# Resources > Education Center >  >  Hi! I need interviewees for my research project.

## NoctemConArtist

My research project is due on 3/24 so there's less than 2 weeks before I need an answer. The project topic is, "Can Lucid Dreaming Help Improve People's Lives?" I would very much appreciate it if users who are experienced with lucid dreaming can answer these questions thoroughly, at least one paragraph but ideally a longer paragraph  ::D: 

1) In what ways do you think the practice of lucid dreaming can positively affect your waking life?

2) What has been your own experience with lucid dreaming positively benefiting your waking life?
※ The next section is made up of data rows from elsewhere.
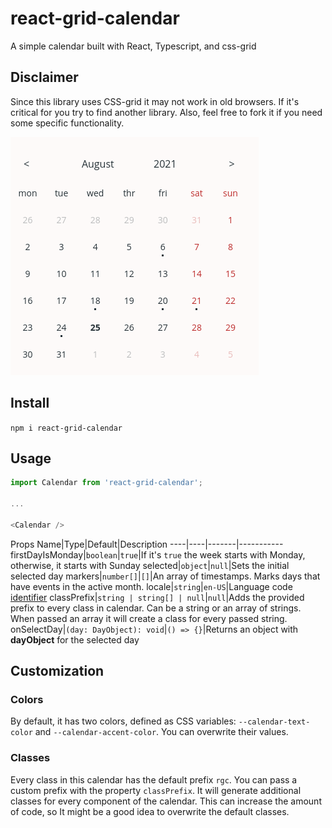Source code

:# react-grid-calendar

A simple calendar built with React, Typescript, and css-grid

## Disclaimer 

Since this library uses CSS-grid it may not work in old browsers. If it's critical for you try to find another library. Also, feel free to fork it if you need some specific functionality.

![Calendar screenshot](/calendar.png)

## Install

`npm i react-grid-calendar`

## Usage

```javascript
import Calendar from 'react-grid-calendar';

...

<Calendar />
```

Props
Name|Type|Default|Description
----|----|-------|-----------
firstDayIsMonday|`boolean`|`true`|If it's `true` the week starts with Monday, otherwise, it starts with Sunday
selected|`object`|`null`|Sets the initial selected day
markers|`number[]`|`[]`|An array of timestamps. Marks days that have events in the active month.
locale|`string`|`en-US`|Language code [identifier](https://github.com/libyal/libfwnt/wiki/Language-Code-identifiers#0x0400---0x04ff)
classPrefix|`string | string[] | null`|`null`|Adds the provided prefix to every class in calendar. Can be a string or an array of strings. When passed an array it will create a class for every passed string.
onSelectDay|`(day: DayObject): void`|`() => {}`|Returns an object with **dayObject** for the selected day

## Customization

### Colors

By default, it has two colors, defined as CSS variables: `--calendar-text-color` and `--calendar-accent-color`. You can overwrite their values.

### Classes

Every class in this calendar has the default prefix `rgc`. You can pass a custom prefix with the property `classPrefix`. It will generate additional classes for every component of the calendar. This can increase the amount of code, so It might be a good idea to overwrite the default classes.
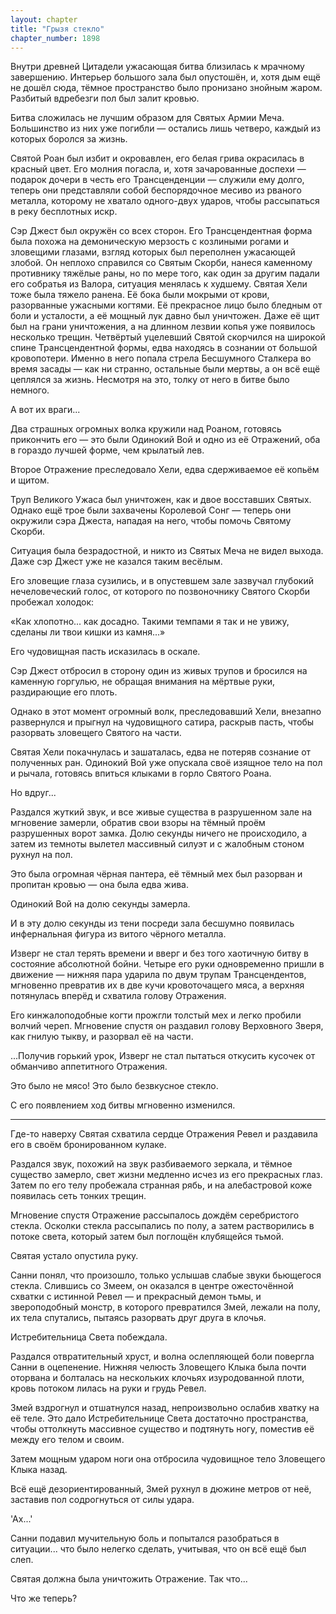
 ```yaml
---
layout: chapter
title: "Грызя стекло"
chapter_number: 1898
---
```




Внутри древней Цитадели ужасающая битва близилась к мрачному завершению. Интерьер большого зала был опустошён, и, хотя дым ещё не дошёл сюда, тёмное пространство было пронизано знойным жаром. Разбитый вдребезги пол был залит кровью.

Битва сложилась не лучшим образом для Святых Армии Меча. Большинство из них уже погибли — остались лишь четверо, каждый из которых боролся за жизнь.

Святой Роан был избит и окровавлен, его белая грива окрасилась в красный цвет. Его молния погасла, и, хотя зачарованные доспехи — подарок дочери в честь его Трансценденции — служили ему долго, теперь они представляли собой беспорядочное месиво из рваного металла, которому не хватало одного-двух ударов, чтобы рассыпаться в реку бесплотных искр.

Сэр Джест был окружён со всех сторон. Его Трансцендентная форма была похожа на демоническую мерзость с козлиными рогами и зловещими глазами, взгляд которых был переполнен ужасающей злобой. Он неплохо справился со Святым Скорби, нанеся каменному противнику тяжёлые раны, но по мере того, как один за другим падали его собратья из Валора, ситуация менялась к худшему. Святая Хели тоже была тяжело ранена. Её бока были мокрыми от крови, разорванные ужасными когтями. Её прекрасное лицо было бледным от боли и усталости, а её мощный лук давно был уничтожен. Даже её щит был на грани уничтожения, а на длинном лезвии копья уже появилось несколько трещин. Четвёртый уцелевший Святой скорчился на широкой спине Трансцендентной формы, едва находясь в сознании от большой кровопотери. Именно в него попала стрела Бесшумного Сталкера во время засады — как ни странно, остальные были мертвы, а он всё ещё цеплялся за жизнь. Несмотря на это, толку от него в битве было немного.

А вот их враги...

Два страшных огромных волка кружили над Роаном, готовясь прикончить его — это были Одинокий Вой и одно из её Отражений, оба в гораздо лучшей форме, чем крылатый лев.

Второе Отражение преследовало Хели, едва сдерживаемое её копьём и щитом.

Труп Великого Ужаса был уничтожен, как и двое восставших Святых. Однако ещё трое были захвачены Королевой Сонг — теперь они окружили сэра Джеста, нападая на него, чтобы помочь Святому Скорби.

Ситуация была безрадостной, и никто из Святых Меча не видел выхода. Даже сэр Джест уже не казался таким весёлым.

Его зловещие глаза сузились, и в опустевшем зале зазвучал глубокий нечеловеческий голос, от которого по позвоночнику Святого Скорби пробежал холодок:

«Как хлопотно... как досадно. Такими темпами я так и не увижу, сделаны ли твои кишки из камня...»

Его чудовищная пасть исказилась в оскале.

Сэр Джест отбросил в сторону один из живых трупов и бросился на каменную горгулью, не обращая внимания на мёртвые руки, раздирающие его плоть.

Однако в этот момент огромный волк, преследовавший Хели, внезапно развернулся и прыгнул на чудовищного сатира, раскрыв пасть, чтобы разорвать зловещего Святого на части.

Святая Хели покачнулась и зашаталась, едва не потеряв сознание от полученных ран. Одинокий Вой уже опускала своё изящное тело на пол и рычала, готовясь впиться клыками в горло Святого Роана.

Но вдруг...

Раздался жуткий звук, и все живые существа в разрушенном зале на мгновение замерли, обратив свои взоры на тёмный проём разрушенных ворот замка. Долю секунды ничего не происходило, а затем из темноты вылетел массивный силуэт и с жалобным стоном рухнул на пол.

Это была огромная чёрная пантера, её тёмный мех был разорван и пропитан кровью — она была едва жива.

Одинокий Вой на долю секунды замерла.

И в эту долю секунды из тени посреди зала бесшумно появилась инфернальная фигура из витого чёрного металла.

Изверг не стал терять времени и вверг и без того хаотичную битву в состояние абсолютной бойни. Четыре его руки одновременно пришли в движение — нижняя пара ударила по двум трупам Трансцендентов, мгновенно превратив их в две кучи кровоточащего мяса, а верхняя потянулась вперёд и схватила голову Отражения.

Его кинжалоподобные когти прожгли толстый мех и легко пробили волчий череп. Мгновение спустя он раздавил голову Верховного Зверя, как гнилую тыкву, и разорвал её на части.

...Получив горький урок, Изверг не стал пытаться откусить кусочек от обманчиво аппетитного Отражения.

Это было не мясо! Это было безвкусное стекло.

С его появлением ход битвы мгновенно изменился.

***

Где-то наверху Святая схватила сердце Отражения Ревел и раздавила его в своём бронированном кулаке.

Раздался звук, похожий на звук разбиваемого зеркала, и тёмное существо замерло, свет жизни медленно исчез из его прекрасных глаз. Затем по его телу пробежала странная рябь, и на алебастровой коже появилась сеть тонких трещин.

Мгновение спустя Отражение рассыпалось дождём серебристого стекла. Осколки стекла рассыпались по полу, а затем растворились в потоке света, который затем был поглощён клубящейся тьмой.

Святая устало опустила руку.

Санни понял, что произошло, только услышав слабые звуки бьющегося стекла. Слившись со Змеем, он оказался в центре ожесточённой схватки с истинной Ревел — и прекрасный демон тьмы, и звероподобный монстр, в которого превратился Змей, лежали на полу, их тела спутались, пытаясь разорвать друг друга в клочья.

Истребительница Света побеждала.

Раздался отвратительный хруст, и волна ослепляющей боли повергла Санни в оцепенение. Нижняя челюсть Зловещего Клыка была почти оторвана и болталась на нескольких клочьях изуродованной плоти, кровь потоком лилась на руки и грудь Ревел.

Змей вздрогнул и отшатнулся назад, непроизвольно ослабив хватку на её теле. Это дало Истребительнице Света достаточно пространства, чтобы оттолкнуть массивное существо и подтянуть ногу, поместив её между его телом и своим.

Затем мощным ударом ноги она отбросила чудовищное тело Зловещего Клыка назад.

Всё ещё дезориентированный, Змей рухнул в дюжине метров от неё, заставив пол содрогнуться от силы удара.

'Ах...'

Санни подавил мучительную боль и попытался разобраться в ситуации... что было нелегко сделать, учитывая, что он всё ещё был слеп.

Святая должна была уничтожить Отражение. Так что...

Что же теперь?

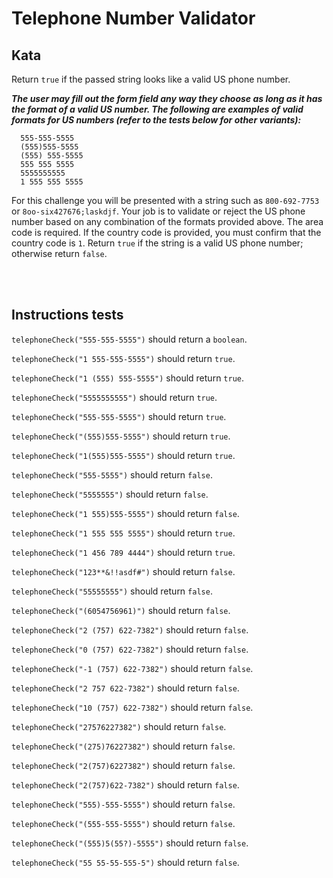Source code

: # Telephone Number Validator

## Kata

Return `true` if the passed string looks like a valid US phone number.

***The user may fill out the form field any way they choose as long as it has the format of a valid US number. The following are examples of valid formats for US numbers (refer to the tests below for other variants):***

```
  555-555-5555
  (555)555-5555
  (555) 555-5555
  555 555 5555
  5555555555
  1 555 555 5555
```

For this challenge you will be presented with a string such as `800-692-7753` or `8oo-six427676;laskdjf`. Your job is to validate or reject the US phone number based on any combination of the formats provided above. The area code is required. If the country code is provided, you must confirm that the country code is `1`. Return `true` if the string is a valid US phone number; otherwise return `false`.

<br>
<br>


## Instructions tests

`telephoneCheck("555-555-5555")` should return a `boolean`.

`telephoneCheck("1 555-555-5555")` should return `true`.

`telephoneCheck("1 (555) 555-5555")` should return `true`.

`telephoneCheck("5555555555")` should return `true`.

`telephoneCheck("555-555-5555")` should return `true`.

`telephoneCheck("(555)555-5555")` should return `true`.

`telephoneCheck("1(555)555-5555")` should return `true`.

`telephoneCheck("555-5555")` should return `false`.

`telephoneCheck("5555555")` should return `false`.

`telephoneCheck("1 555)555-5555")` should return `false`.

`telephoneCheck("1 555 555 5555")` should return `true`.

`telephoneCheck("1 456 789 4444")` should return `true`.

`telephoneCheck("123**&!!asdf#")` should return `false`.

`telephoneCheck("55555555")` should return `false`.

`telephoneCheck("(6054756961)")` should return `false`.

`telephoneCheck("2 (757) 622-7382")` should return `false`.

`telephoneCheck("0 (757) 622-7382")` should return `false`.

`telephoneCheck("-1 (757) 622-7382")` should return `false`.

`telephoneCheck("2 757 622-7382")` should return `false`.

`telephoneCheck("10 (757) 622-7382")` should return `false`.

`telephoneCheck("27576227382")` should return `false`.

`telephoneCheck("(275)76227382")` should return `false`.

`telephoneCheck("2(757)6227382")` should return `false`.

`telephoneCheck("2(757)622-7382")` should return `false`.

`telephoneCheck("555)-555-5555")` should return `false`.

`telephoneCheck("(555-555-5555")` should return `false`.

`telephoneCheck("(555)5(55?)-5555")` should return `false`.

`telephoneCheck("55 55-55-555-5")` should return `false`.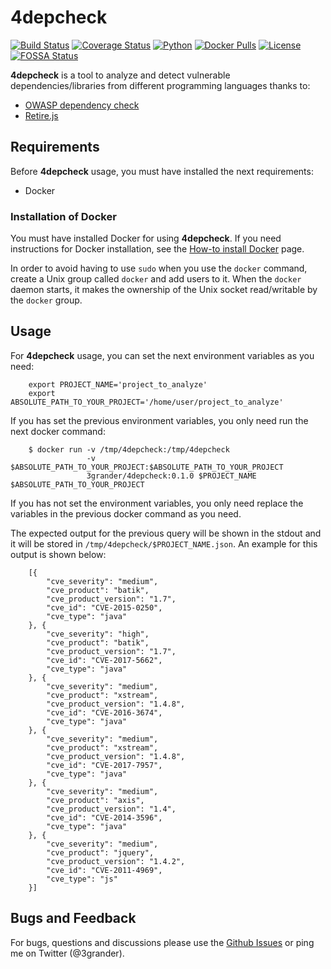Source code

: # 4depcheck
[![Build Status](https://travis-ci.org/eliasgranderubio/4depcheck.svg?branch=master)](https://travis-ci.org/eliasgranderubio/4depcheck)
[![Coverage Status](https://coveralls.io/repos/github/eliasgranderubio/4depcheck/badge.svg?branch=master)](https://coveralls.io/github/eliasgranderubio/4depcheck?branch=master)
[![Python](https://img.shields.io/badge/python-3.3%2C%203.4%2C%203.5%2C%203.6-blue.svg)](https://github.com/eliasgranderubio/4depcheck)
[![Docker Pulls](https://img.shields.io/docker/pulls/3grander/4depcheck.svg)](https://hub.docker.com/r/3grander/4depcheck/)
[![License](https://img.shields.io/badge/license-Apache%202-blue.svg)](https://github.com/eliasgranderubio/4depcheck)
[![FOSSA Status](https://app.fossa.io/api/projects/git%2Bgithub.com%2Feliasgranderubio%2F4depcheck.svg?type=shield)](https://app.fossa.io/projects/git%2Bgithub.com%2Feliasgranderubio%2F4depcheck?ref=badge_shield)

**4depcheck** is a tool to analyze and detect vulnerable dependencies/libraries from different programming languages thanks to:
   * [OWASP dependency check](https://github.com/jeremylong/DependencyCheck)
   * [Retire.js](https://github.com/retirejs/retire.js/)


## Requirements

Before **4depcheck** usage, you must have installed the next requirements:

* Docker

### Installation of Docker

You must have installed Docker for using **4depcheck**. If you need instructions for Docker installation, see the [How-to install Docker](https://docs.docker.com/engine/getstarted/step_one/) page.

In order to avoid having to use `sudo` when you use the `docker` command, create a Unix group called `docker` and add users to it. When the `docker` daemon starts, it makes the ownership of the Unix socket read/writable by the `docker` group.

## Usage

For **4depcheck** usage, you can set the next environment variables as you need:
```
    export PROJECT_NAME='project_to_analyze'
    export ABSOLUTE_PATH_TO_YOUR_PROJECT='/home/user/project_to_analyze'
```

If you has set the previous environment variables, you only need run the next docker command:
```
    $ docker run -v /tmp/4depcheck:/tmp/4depcheck 
                 -v $ABSOLUTE_PATH_TO_YOUR_PROJECT:$ABSOLUTE_PATH_TO_YOUR_PROJECT 
                 3grander/4depcheck:0.1.0 $PROJECT_NAME $ABSOLUTE_PATH_TO_YOUR_PROJECT
```
If you has not set the environment variables, you only need replace the variables in the previous docker command as you need.

The expected output for the previous query will be shown in the stdout and it will be stored in `/tmp/4depcheck/$PROJECT_NAME.json`. An example for this output is shown below:

```
    [{
        "cve_severity": "medium",
        "cve_product": "batik",
        "cve_product_version": "1.7",
        "cve_id": "CVE-2015-0250",
        "cve_type": "java"
    }, {
        "cve_severity": "high",
        "cve_product": "batik",
        "cve_product_version": "1.7",
        "cve_id": "CVE-2017-5662",
        "cve_type": "java"
    }, {
        "cve_severity": "medium",
        "cve_product": "xstream",
        "cve_product_version": "1.4.8",
        "cve_id": "CVE-2016-3674",
        "cve_type": "java"
    }, {
        "cve_severity": "medium",
        "cve_product": "xstream",
        "cve_product_version": "1.4.8",
        "cve_id": "CVE-2017-7957",
        "cve_type": "java"
    }, {
        "cve_severity": "medium",
        "cve_product": "axis",
        "cve_product_version": "1.4",
        "cve_id": "CVE-2014-3596",
        "cve_type": "java"
    }, {
        "cve_severity": "medium",
        "cve_product": "jquery",
        "cve_product_version": "1.4.2",
        "cve_id": "CVE-2011-4969", 
        "cve_type": "js"
    }]

```


## Bugs and Feedback
For bugs, questions and discussions please use the [Github Issues](https://github.com/eliasgranderubio/4depcheck/issues) or ping me on Twitter (@3grander).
Relate some specific examples on how your actions or attitudes in dreams have translated into waking life. (For example, have you practiced a skill or a difficult task in a dream? Have you used it to overcome nightmares? Be specific)

3) How would you say you are different today from before you began to lucid dream?

4) Do you think lucid dreaming should be adopted as a standard method of psychological therapy? Why or why not?

5) Are there any insights unanswered in the above questions that you would like to share regarding lucid dreaming and its connection to waking life? (Uber lazy question I know ;D)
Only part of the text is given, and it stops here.